*Your objective*
Only the lines of the data holding the string "that" need to be returned.

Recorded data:

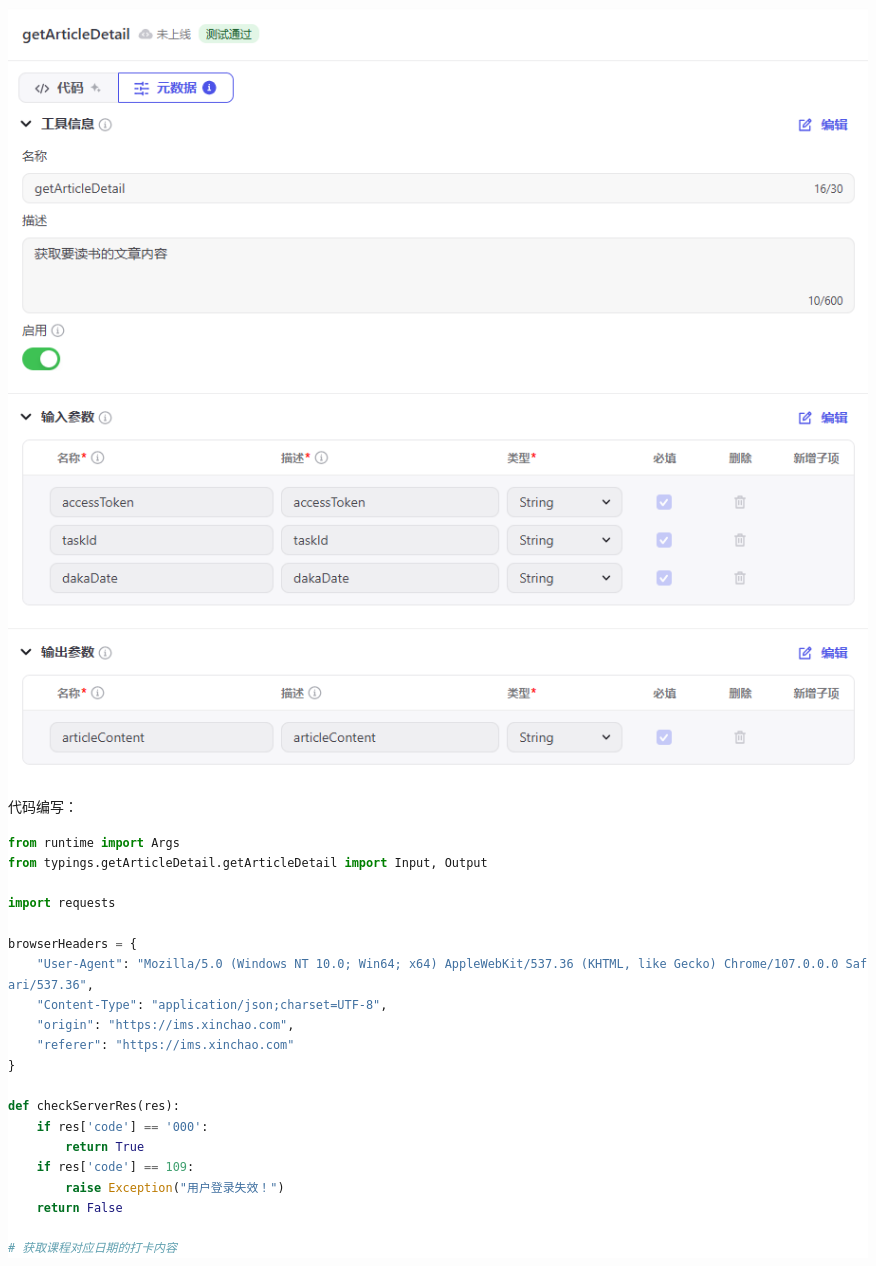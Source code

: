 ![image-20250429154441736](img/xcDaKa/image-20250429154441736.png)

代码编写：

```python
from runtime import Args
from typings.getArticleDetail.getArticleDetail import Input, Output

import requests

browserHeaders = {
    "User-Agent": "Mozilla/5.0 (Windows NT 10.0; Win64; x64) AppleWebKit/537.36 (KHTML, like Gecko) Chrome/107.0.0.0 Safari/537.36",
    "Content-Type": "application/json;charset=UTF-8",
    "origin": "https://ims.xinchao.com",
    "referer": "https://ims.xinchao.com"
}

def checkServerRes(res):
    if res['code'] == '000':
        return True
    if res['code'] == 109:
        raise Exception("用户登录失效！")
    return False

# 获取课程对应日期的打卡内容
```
==
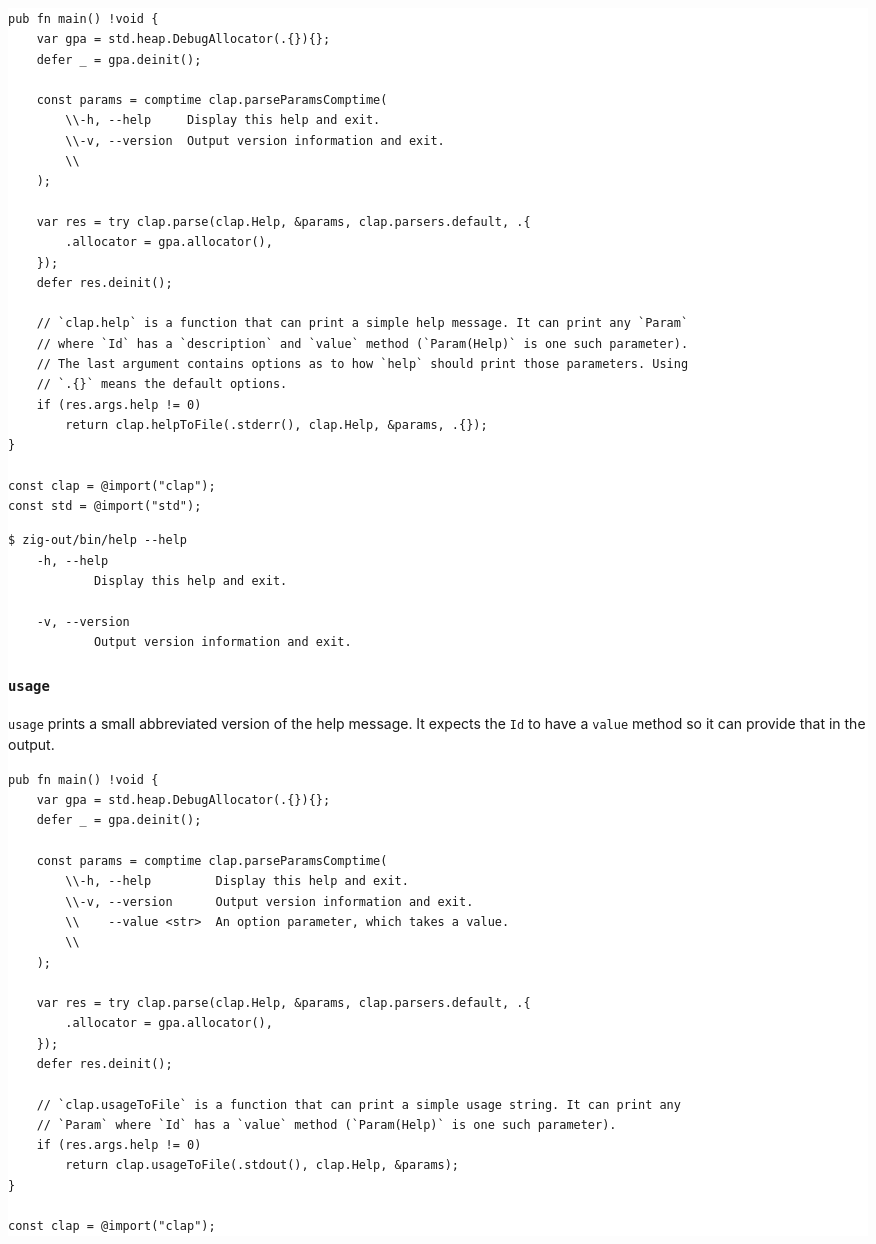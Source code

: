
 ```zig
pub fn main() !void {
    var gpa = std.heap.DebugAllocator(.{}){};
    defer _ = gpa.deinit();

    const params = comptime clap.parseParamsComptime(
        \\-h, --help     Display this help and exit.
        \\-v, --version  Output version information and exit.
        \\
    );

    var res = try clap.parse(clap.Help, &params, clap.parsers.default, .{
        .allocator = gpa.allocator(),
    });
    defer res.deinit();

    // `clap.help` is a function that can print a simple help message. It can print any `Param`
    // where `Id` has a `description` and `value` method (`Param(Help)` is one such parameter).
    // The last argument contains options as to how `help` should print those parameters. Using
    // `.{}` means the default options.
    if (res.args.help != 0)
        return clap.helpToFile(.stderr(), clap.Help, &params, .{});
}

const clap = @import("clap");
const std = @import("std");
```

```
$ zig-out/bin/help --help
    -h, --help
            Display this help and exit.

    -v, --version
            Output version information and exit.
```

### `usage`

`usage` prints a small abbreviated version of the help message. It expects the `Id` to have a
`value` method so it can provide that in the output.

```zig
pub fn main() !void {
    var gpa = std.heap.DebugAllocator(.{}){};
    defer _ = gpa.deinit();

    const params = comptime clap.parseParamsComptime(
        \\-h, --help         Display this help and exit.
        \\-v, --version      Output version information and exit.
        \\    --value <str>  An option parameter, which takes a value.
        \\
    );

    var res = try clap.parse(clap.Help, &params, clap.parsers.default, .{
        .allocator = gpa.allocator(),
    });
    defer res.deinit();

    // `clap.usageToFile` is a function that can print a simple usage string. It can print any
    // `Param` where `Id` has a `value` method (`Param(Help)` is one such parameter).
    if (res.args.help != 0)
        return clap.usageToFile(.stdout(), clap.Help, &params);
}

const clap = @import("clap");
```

*Result*
    // `clap.help` is a function that can print a simple help message. It can print any `Param`
`value` method so it can provide that in the output.
    // `clap.usageToFile` is a function that can print a simple usage string. It can print any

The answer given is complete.